# Exercise instructions:
Your reply should consist solely of the number of lines in the data that contain "githubusercontent".

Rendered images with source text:
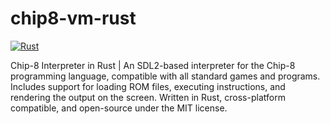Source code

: # chip8-vm-rust

[![Rust](https://github.com/ivanscorral/chip8-vm-rust/actions/workflows/rust.yml/badge.svg?branch=master)](https://github.com/ivanscorral/chip8-vm-rust/actions/workflows/rust.yml)


Chip-8 Interpreter in Rust | An SDL2-based interpreter for the Chip-8 programming language, compatible with all standard games and programs. Includes support for loading ROM files, executing instructions, and rendering the output on the screen. Written in Rust, cross-platform compatible, and open-source under the MIT license.
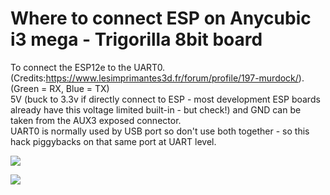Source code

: # Where to connect ESP on Anycubic i3 mega - Trigorilla 8bit board   
To connect the ESP12e to the UART0. (Credits:https://www.lesimprimantes3d.fr/forum/profile/197-murdock/).    
(Green = RX, Blue = TX)    
5V (buck to 3.3v if directly connect to ESP - most development ESP boards already have this voltage limited built-in - but check!) and GND can be taken from the AUX3 exposed connector.    
UART0 is normally used by USB port so don't use both together - so this hack piggybacks on that same port at UART level.    

![](https://user-images.githubusercontent.com/46300801/50600783-8c295f80-0eb2-11e9-8ee2-0536256125e9.JPG)

![](https://user-images.githubusercontent.com/46300801/50600853-bbd86780-0eb2-11e9-93eb-5680ab05b3c8.JPG)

# Task response:
2